Saved entries:
.....

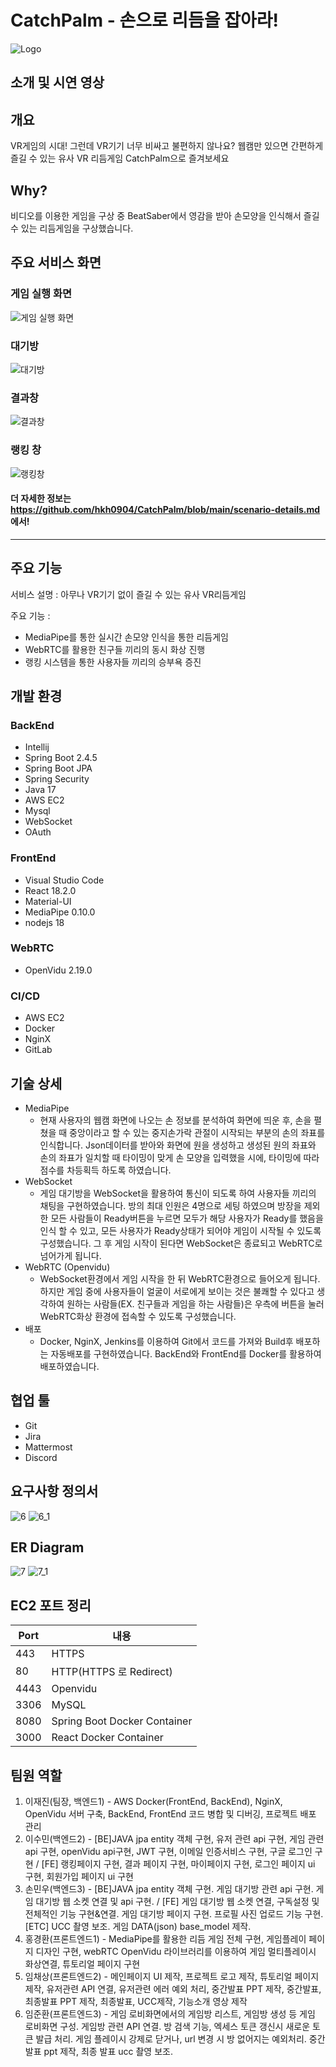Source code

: # CatchPalm - 손으로 리듬을 잡아라!
![Logo](https://github.com/hkh0904/CatchPalm-PJT/assets/66843981/9ea0ad26-7dbc-4d0b-bdb1-809c0a6ebd7d)
## 소개 및 시연 영상

## 개요
VR게임의 시대! 그런데 VR기기 너무 비싸고 불편하지 않나요? 웹캠만 있으면 간편하게 즐길 수 있는 유사 VR 리듬게임 CatchPalm으로 즐겨보세요

## Why?
비디오를 이용한 게임을 구상 중 BeatSaber에서 영감을 받아 손모양을 인식해서 즐길 수 있는 리듬게임을 구상했습니다.

## 주요 서비스 화면

### 게임 실행 화면
![게임 실행 화면](https://github.com/hkh0904/CatchPalm-PJT/assets/66843981/2694f07f-a3c0-4049-bef2-93a863791343)
### 대기방
![대기방](https://github.com/hkh0904/CatchPalm-PJT/assets/66843981/f1b79a6b-aad1-454d-b92c-d013f43c04a1)
### 결과창
![결과창](https://github.com/hkh0904/CatchPalm-PJT/assets/66843981/0ecbf7cb-a8de-42d3-8fa0-f51c3f58eb85)
### 랭킹 창
![랭킹창](https://github.com/hkh0904/CatchPalm-PJT/assets/66843981/8c7b14de-0467-4af9-a8ef-da0284dcd9e4)
#### 더 자세한 정보는 https://github.com/hkh0904/CatchPalm/blob/main/scenario-details.md 에서!

---

## 주요 기능
서비스 설명 : 아무나 VR기기 없이 즐길 수 있는 유사 VR리듬게임

주요 기능 :
- MediaPipe를 통한 실시간 손모양 인식을 통한 리듬게임
- WebRTC를 활용한 친구들 끼리의 동시 화상 진행
- 랭킹 시스템을 통한 사용자들 끼리의 승부욕 증진

## 개발 환경
### BackEnd
- Intellij
- Spring Boot 2.4.5
- Spring Boot JPA
- Spring Security
- Java 17
- AWS EC2
- Mysql
- WebSocket
- OAuth
### FrontEnd
- Visual Studio Code
- React 18.2.0
- Material-UI 
- MediaPipe 0.10.0
- nodejs 18
### WebRTC
- OpenVidu 2.19.0
### CI/CD
- AWS EC2
- Docker
- NginX
- GitLab

## 기술 상세
- MediaPipe
  - 현재 사용자의 웹캠 화면에 나오는 손 정보를 분석하여 화면에 띄운 후, 손을 펼쳤을 때 중앙이라고 할 수 있는 중지손가락 관절이 시작되는 부분의 손의 좌표를 인식합니다. Json데이터를 받아와 화면에 원을 생성하고 생성된 원의 좌표와 손의 좌표가 일치할 때 타이밍이 맞게 손 모양을 입력했을 시에, 타이밍에 따라 점수를 차등획득 하도록 하였습니다.
- WebSocket
  - 게임 대기방을 WebSocket을 활용하여 통신이 되도록 하여 사용자들 끼리의 채팅을 구현하였습니다. 방의 최대 인원은 4명으로 세팅 하였으며 방장을 제외한 모든 사람들이 Ready버튼을 누르면 모두가 해당 사용자가 Ready를 했음을 인식 할 수 있고, 모든 사용자가 Ready상태가 되어야 게임이 시작될 수 있도록 구성했습니다. 그 후 게임 시작이 된다면 WebSocket은 종료되고 WebRTC로 넘어가게 됩니다.
- WebRTC (Openvidu)
  - WebSocket환경에서 게임 시작을 한 뒤 WebRTC환경으로 들어오게 됩니다. 하지만 게임 중에 사용자들이 얼굴이 서로에게 보이는 것은 불쾌할 수 있다고 생각하여 원하는 사람들(EX. 친구들과 게임을 하는 사람들)은 우측에 버튼을 눌러 WebRTC화상 환경에 접속할 수 있도록 구성했습니다.
- 배포
  - Docker, NginX, Jenkins를 이용하여 Git에서 코드를 가져와 Build후 배포하는 자동배포를 구현하였습니다. BackEnd와 FrontEnd를 Docker를 활용하여 배포하였습니다.

## 협업 툴
- Git
- Jira
- Mattermost
- Discord

## 요구사항 정의서
![6](https://github.com/hkh0904/CatchPalm-PJT/assets/66843981/f0a2dce3-3c14-41a4-9089-14bcb51aba98)
![6_1](https://github.com/hkh0904/CatchPalm-PJT/assets/66843981/60d4c4cc-0040-4943-8723-c2359cb9ccb8)

## ER Diagram
![7](https://github.com/hkh0904/CatchPalm-PJT/assets/66843981/d852c60b-9af1-4171-a9f2-e358cc0756fd)
![7_1](https://github.com/hkh0904/CatchPalm-PJT/assets/66843981/51fdea52-a94f-43c8-9bdd-b8fa57921661)

## EC2 포트 정리
|Port|내용|
|------|---|
|443|HTTPS|
|80|HTTP(HTTPS 로 Redirect)|
|4443|Openvidu|
|3306|MySQL|
|8080|Spring Boot Docker Container|
|3000|React Docker Container|


## 팀원 역할
1. 이재진(팀장, 백엔드1) - AWS Docker(FrontEnd, BackEnd), NginX, OpenVidu 서버 구축, BackEnd, FrontEnd 코드 병합 및 디버깅, 프로젝트 배포 관리 
2. 이수민(백엔드2) - [BE]JAVA jpa entity 객체 구현, 유저 관련 api 구현, 게임 관련 api 구현, openVidu api구현, JWT 구현, 이메일 인증서비스 구현, 구글 로그인 구현 / [FE] 랭킹페이지 구현, 결과 페이지 구현, 마이페이지 구현, 로그인 페이지 ui 구현, 회원가입 페이지 ui 구현 
3. 손민우(백엔드3) - [BE]JAVA jpa entity 객체 구현. 게임 대기방 관련 api 구현. 게임 대기방 웹 소켓 연결 및 api 구현. / [FE] 게임 대기방 웹 소켓 연결, 구독설정 및 전체적인 기능 구현&연결. 게임 대기방 페이지 구현. 프로필 사진 업로드 기능 구현. [ETC] UCC 촬영 보조. 게임 DATA(json) base_model 제작.
4. 홍경환(프론트엔드1) - MediaPipe를 활용한 리듬 게임 전체 구현, 게임플레이 페이지 디자인 구현, webRTC OpenVidu 라이브러리를 이용하여 게임 멀티플레이시 화상연결, 튜토리얼 페이지 구현
5. 임채상(프론트엔드2) - 메인페이지 UI 제작, 프로젝트 로고 제작, 튜토리얼 페이지 제작, 유저관련 API 연결, 유저관련 에러 예외 처리, 중간발표 PPT 제작, 중간발표, 최종발표 PPT 제작, 최종발표, UCC제작, 기능소개 영상 제작
6. 임준환(프론트엔드3) - 게임 로비화면에서의 게임방 리스트, 게임방 생성 등 게임 로비화면 구성. 게임방 관련 API 연결. 방 검색 기능, 엑세스 토큰 갱신시 새로운 토큰 발급 처리. 게임 플레이시 강제로 닫거나, url 변경 시 방 없어지는 예외처리. 중간발표 ppt 제작, 최종 발표 ucc 촬영 보조.
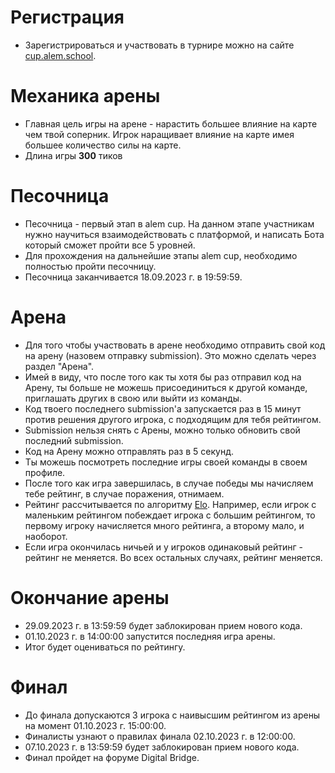 # Регистрация
- Зарегистрироваться и участвовать в турнире можно на сайте [cup.alem.school](https://cup.alem.school). 

# Механика арены
- Главная цель игры на арене - нарастить большее влияние на карте чем твой соперник. Игрок наращивает влияние на карте имея большее количество силы на карте.
- Длина игры **300** тиков

# Песочница
- Песочница - первый этап в alem cup. На данном этапе участникам нужно научиться взаимодействовать с платформой, и написать Бота который сможет пройти все 5 уровней.
- Для прохождения на дальнейшие этапы alem cup, необходимо полностью пройти песочницу.
- Песочница заканчивается 18.09.2023 г. в 19:59:59.

# Арена
- Для того чтобы участвовать в арене необходимо отправить свой код на арену (назовем отправку submission). Это можно сделать через раздел "Арена".
- Имей в виду, что после того как ты хотя бы раз отправил код на Арену, ты больше не можешь присоединиться к другой команде, приглашать других в свою или выйти из команды.
- Код твоего последнего submission'а запускается раз в 15 минут против решения другого игрока, с подходящим для тебя рейтингом.
- Submission нельзя снять с Арены, можно только обновить свой последний submission.
- Код на Арену можно отправлять раз в 5 секунд.
- Ты можешь посмотреть последние игры своей команды в своем профиле.
- После того как игра завершилась, в случае победы мы начисляем тебе рейтинг, в случае поражения, отнимаем.
- Рейтинг рассчитывается по алгоритму [Elo](https://ru.wikipedia.org/wiki/%D0%A0%D0%B5%D0%B9%D1%82%D0%B8%D0%BD%D0%B3_%D0%AD%D0%BB%D0%BE). Например, если игрок с маленьким рейтингом побеждает игрока с большим рейтингом, то первому игроку начисляется много рейтинга, а второму мало, и наоборот.
- Если игра окончилась ничьей и у игроков одинаковый рейтинг - рейтинг не меняется. Во всех остальных случаях, рейтинг меняется.

# Окончание арены
- 29.09.2023 г. в 13:59:59 будет заблокирован прием нового кода.
- 01.10.2023 г. в 14:00:00 запустится последняя игра арены.
- Итог будет оцениваться по рейтингу.

# Финал
- До финала допускаются 3 игрока с наивысшим рейтингом из арены на момент 01.10.2023 г. 15:00:00.
- Финалисты узнают о правилах финала 02.10.2023 г. в 12:00:00.
- 07.10.2023 г. в 13:59:59 будет заблокирован прием нового кода.
- Финал пройдет на форуме Digital Bridge.

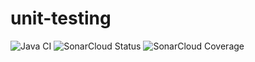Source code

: # unit-testing

![Java CI](https://github.com/cesar-school/unit-testing/workflows/Java%20CI/badge.svg)
![SonarCloud Status](https://sonarcloud.io/api/project_badges/measure?project=cesar-school_unit-testing&metric=alert_status)
![SonarCloud Coverage](https://sonarcloud.io/api/project_badges/measure?project=cesar-school_unit-testing&metric=coverage)
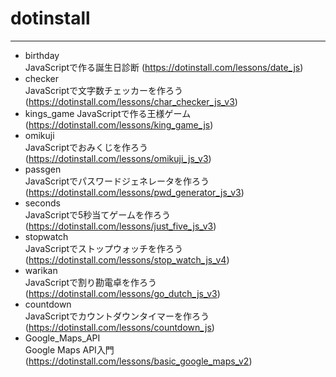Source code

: # dotinstall
---

* birthday  
    JavaScriptで作る誕生日診断
    (https://dotinstall.com/lessons/date_js)
* checker    
    JavaScriptで文字数チェッカーを作ろう
    (https://dotinstall.com/lessons/char_checker_js_v3)
* kings_game 
    JavaScriptで作る王様ゲーム
    (https://dotinstall.com/lessons/king_game_js)
* omikuji    
    JavaScriptでおみくじを作ろう
    (https://dotinstall.com/lessons/omikuji_js_v3)
* passgen    
    JavaScriptでパスワードジェネレータを作ろう
    (https://dotinstall.com/lessons/pwd_generator_js_v3)
* seconds    
    JavaScriptで5秒当てゲームを作ろう
    (https://dotinstall.com/lessons/just_five_js_v3)
* stopwatch  
    JavaScriptでストップウォッチを作ろう
    (https://dotinstall.com/lessons/stop_watch_js_v4)
* warikan    
    JavaScriptで割り勘電卓を作ろう
    (https://dotinstall.com/lessons/go_dutch_js_v3)
* countdown  
    JavaScriptでカウントダウンタイマーを作ろう
    (https://dotinstall.com/lessons/countdown_js)
* Google_Maps_API  
    Google Maps API入門
    (https://dotinstall.com/lessons/basic_google_maps_v2)
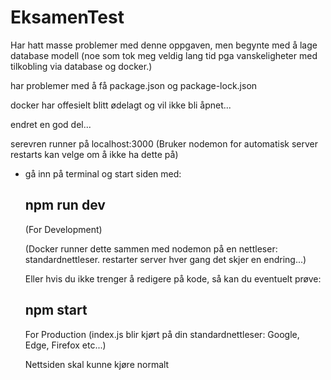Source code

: # EksamenTest
Har hatt masse problemer med denne oppgaven, men begynte med å lage database modell (noe som tok meg veldig lang tid pga vanskeligheter med tilkobling via database og docker.)

har problemer med å få package.json og package-lock.json


docker har offesielt blitt ødelagt og vil ikke bli åpnet...


endret en god del...

serevren runner på localhost:3000 (Bruker nodemon for automatisk server restarts kan velge om å ikke ha dette på)

* gå inn på terminal og start siden med:
    
    npm run dev      
    -----------
    
    (For Development)
    
    (Docker runner dette sammen med nodemon på en nettleser: standardnettleser. restarter server hver gang det skjer en endring...)
    
    Eller hvis du ikke trenger å redigere på kode, så kan du eventuelt prøve:

    
    
    npm start       
    ---------

    For Production (index.js blir kjørt på din standardnettleser: Google, Edge, Firefox etc...)
    
    Nettsiden skal kunne kjøre normalt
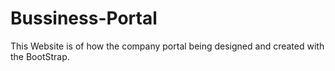 # Bussiness-Portal
This Website is of how the company portal being designed and created with the BootStrap.
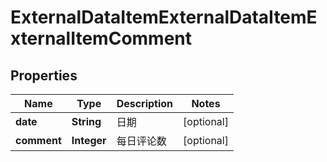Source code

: # ExternalDataItemExternalDataItemExternalItemComment

## Properties
Name | Type | Description | Notes
------------ | ------------- | ------------- | -------------
**date** | **String** | 日期 |  [optional]
**comment** | **Integer** | 每日评论数 |  [optional]
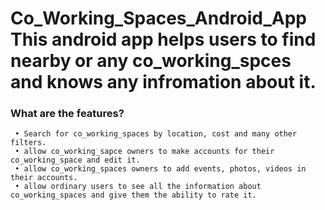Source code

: # Co_Working_Spaces_Android_App This android app helps users to find nearby or any co_working_spces and knows any infromation about it.

### What are the features?
     • Search for co_working_spaces by location, cost and many other filters.
     • allow co_working_sapce owners to make accounts for their co_working_space and edit it.
     • allow co_working_spaces owners to add events, photos, videos in their accounts.
     • allow ordinary users to see all the information about co_working_spaces and give them the ability to rate it.

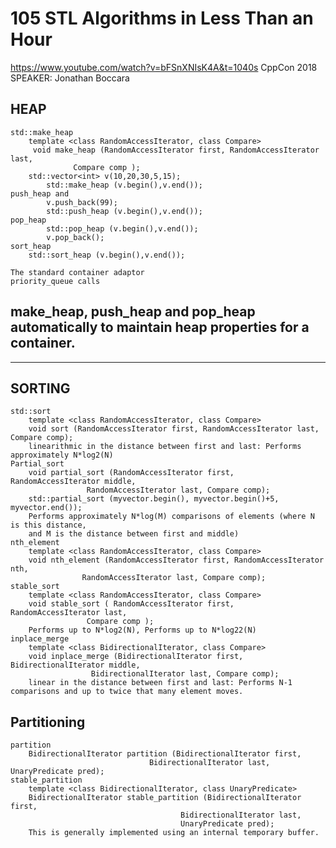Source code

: # 105 STL Algorithms in Less Than an Hour
https://www.youtube.com/watch?v=bFSnXNIsK4A&t=1040s
CppCon 2018 SPEAKER: Jonathan Boccara

## HEAP
  	std::make_heap
		template <class RandomAccessIterator, class Compare>
 		 void make_heap (RandomAccessIterator first, RandomAccessIterator last,
                  Compare comp );
		std::vector<int> v(10,20,30,5,15);
    		std::make_heap (v.begin(),v.end());
  	push_heap and 
    		v.push_back(99); 
    		std::push_heap (v.begin(),v.end());
  	pop_heap 
    		std::pop_heap (v.begin(),v.end()); 
    		v.pop_back();
	sort_heap
  		std::sort_heap (v.begin(),v.end());

  	The standard container adaptor 
  	priority_queue calls 
    
## make_heap, push_heap and pop_heap automatically to maintain heap properties for a container. ##
-----------------------------------------------------------------------------------------------------
## SORTING

	std::sort
		template <class RandomAccessIterator, class Compare>
  		void sort (RandomAccessIterator first, RandomAccessIterator last, Compare comp);
		linearithmic in the distance between first and last: Performs approximately N*log2(N)
	Partial_sort 
  		void partial_sort (RandomAccessIterator first, RandomAccessIterator middle,
                     RandomAccessIterator last, Compare comp);
  		std::partial_sort (myvector.begin(), myvector.begin()+5, myvector.end());
		Performs approximately N*log(M) comparisons of elements (where N is this distance, 
		and M is the distance between first and middle)
	nth_element
		template <class RandomAccessIterator, class Compare>
  		void nth_element (RandomAccessIterator first, RandomAccessIterator nth,
                    RandomAccessIterator last, Compare comp);
	stable_sort
		template <class RandomAccessIterator, class Compare>
  		void stable_sort ( RandomAccessIterator first, RandomAccessIterator last,
                     Compare comp );
		Performs up to N*log2(N), Performs up to N*log22(N) 
	inplace_merge
		template <class BidirectionalIterator, class Compare>
  		void inplace_merge (BidirectionalIterator first, BidirectionalIterator middle,
                      BidirectionalIterator last, Compare comp);
		linear in the distance between first and last: Performs N-1 comparisons and up to twice that many element moves.
		
## Partitioning
	partition 
  		BidirectionalIterator partition (BidirectionalIterator first,
                                   BidirectionalIterator last, UnaryPredicate pred);
	stable_partition
		template <class BidirectionalIterator, class UnaryPredicate>
  		BidirectionalIterator stable_partition (BidirectionalIterator first,
                                          BidirectionalIterator last,
                                          UnaryPredicate pred);
		This is generally implemented using an internal temporary buffer.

.....

What you should do
Of the lines above, extract only those from the line with "many other filters." to the line with "to rate it.", both included, exactly as written.

Solution for this problem
     • Search for co_working_spaces by location, cost and many other filters.
     • allow co_working_sapce owners to make accounts for their co_working_space and edit it.
     • allow co_working_spaces owners to add events, photos, videos in their accounts.
     • allow ordinary users to see all the information about co_working_spaces and give them the ability to rate it.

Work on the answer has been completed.